Sourced from Phys.Org
Extreme heat poses a unique challenge to cities in the United States. According to the National Weather Service, extreme heat accounts for 20 percent of deaths by natural hazard in the United States, taking an average of 130 lives per year.
With exploding urban populations and increasing migration, cities are struggling to keep up with increases in extreme heat-related climate impacts, threatening human health, straining energy resources and reducing economic productivity.
Heavily populated cities like Chicago have made an effort to mitigate the effects of extreme heat, implementing green roofs designed to provide insulation and significantly lower temperatures.
Now in a new study published in Environmental Research Letters, researchers have created an integrated framework to identify which neighborhoods would benefit most from green roofs—and provide city officials with a strategic approach to ensure the best return on their investment to beat the heat.
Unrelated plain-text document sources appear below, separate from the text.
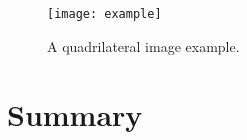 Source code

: \Blindtext

\begin{figure}[!htbp]
	\centering
		\texttt{[image: example]}
	\caption{A quadrilateral image example.}
	\label{fig:exampletc}
\end{figure}

\section{Summary} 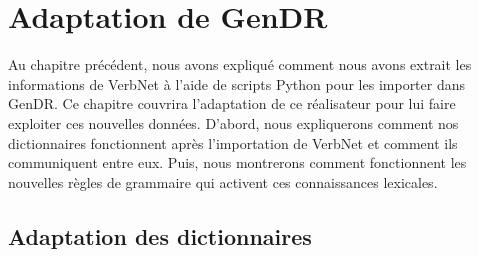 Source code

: 
\chapter{Adaptation de GenDR}\label{ch:implementation}

Au chapitre précédent, nous avons expliqué comment nous avons extrait les informations de VerbNet à l'aide de scripts Python pour les importer dans GenDR. Ce chapitre couvrira l'adaptation de ce réalisateur pour lui faire exploiter ces nouvelles données. D'abord, nous expliquerons comment nos dictionnaires fonctionnent après l'importation de VerbNet et comment ils communiquent entre eux. Puis, nous montrerons comment fonctionnent les nouvelles règles de grammaire qui activent ces connaissances lexicales.

\section{Adaptation des dictionnaires}


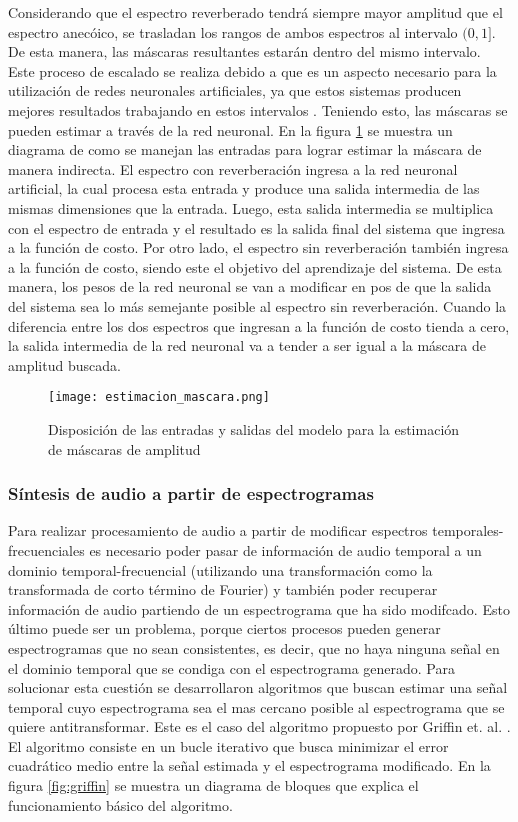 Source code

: Considerando que el espectro reverberado tendrá siempre mayor amplitud que el espectro anecóico, se trasladan los rangos de ambos espectros al intervalo $(0, 1]$. De esta manera, las máscaras resultantes estarán dentro del mismo intervalo. Este proceso de escalado se realiza debido a que es un aspecto necesario para la utilización de redes neuronales artificiales, ya que estos sistemas producen mejores resultados trabajando en estos intervalos \cite{lagartija}. 
Teniendo esto, las máscaras se pueden estimar a través de la red neuronal. En la figura \ref{fig:red_estim} se muestra un diagrama de como se manejan las entradas para lograr estimar la máscara de manera indirecta. El espectro con reverberación ingresa a la red neuronal artificial, la cual procesa esta entrada y produce una salida intermedia de las mismas dimensiones que la entrada. Luego, esta salida intermedia se multiplica con el espectro de entrada y el resultado es la salida final del sistema que ingresa a la función de costo. Por otro lado, el espectro sin reverberación también ingresa a la función de costo, siendo este el objetivo del aprendizaje del sistema. De esta manera, los pesos de la red neuronal se van a modificar en pos de que la salida del sistema sea lo más semejante posible al espectro sin reverberación. Cuando la diferencia entre los dos espectros que ingresan a la función de costo tienda a cero, la salida intermedia de la red neuronal va a tender a ser igual a la máscara de amplitud buscada. 

\begin{figure}[H]
  \centering{}
  \texttt{[image: estimacion\_mascara.png]}
  \caption{Disposición de las entradas y salidas del modelo para la estimación de máscaras de amplitud}
  \label{fig:red_estim}
\end{figure}
  


\subsubsection{Síntesis de audio a partir de espectrogramas}

Para realizar procesamiento de audio a partir de modificar espectros temporales-frecuenciales es necesario poder pasar de información de audio temporal a un dominio temporal-frecuencial (utilizando una transformación como la transformada de corto término de Fourier) y también poder recuperar información de audio partiendo de un espectrograma que ha sido modifcado. Esto último puede ser un problema, porque ciertos procesos pueden generar espectrogramas que no sean consistentes, es decir, que no haya ninguna señal en el dominio temporal que se condiga con el espectrograma generado. Para solucionar esta cuestión se desarrollaron algoritmos que buscan estimar una señal temporal cuyo espectrograma sea el mas cercano posible al espectrograma que se quiere antitransformar. Este es el caso del algoritmo propuesto por Griffin et. al. \cite{griffinlim}. El algoritmo consiste en un bucle iterativo que busca minimizar el error cuadrático medio entre la señal estimada y el espectrograma modificado. En la figura \ref{fig:griffin} se muestra un diagrama de bloques que explica el funcionamiento básico del algoritmo.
"We wanted to look at the potential of these types of mitigation strategies through the eyes of the mayor, city manager or city planner," said Ashish Sharma, research assistant professor in the Department of Civil and Environmental Engineering and Earth Sciences at the University of Notre Dame, who led the study for Notre Dame's Environmental Change Initiative. "If you're considering factors like temperature and electricity consumption to improve quality of life, reduce energy loads and lower temperatures, you need a scientific and interdisciplinary approach. We examined temperatures based on current climate models, electricity consumption (air conditioning) loads from public available data, and socioeconomic vulnerability of census tracts to identify susceptible hotspots. The goal of this study is to help city officials make more-informed decisions when it comes to urban planning."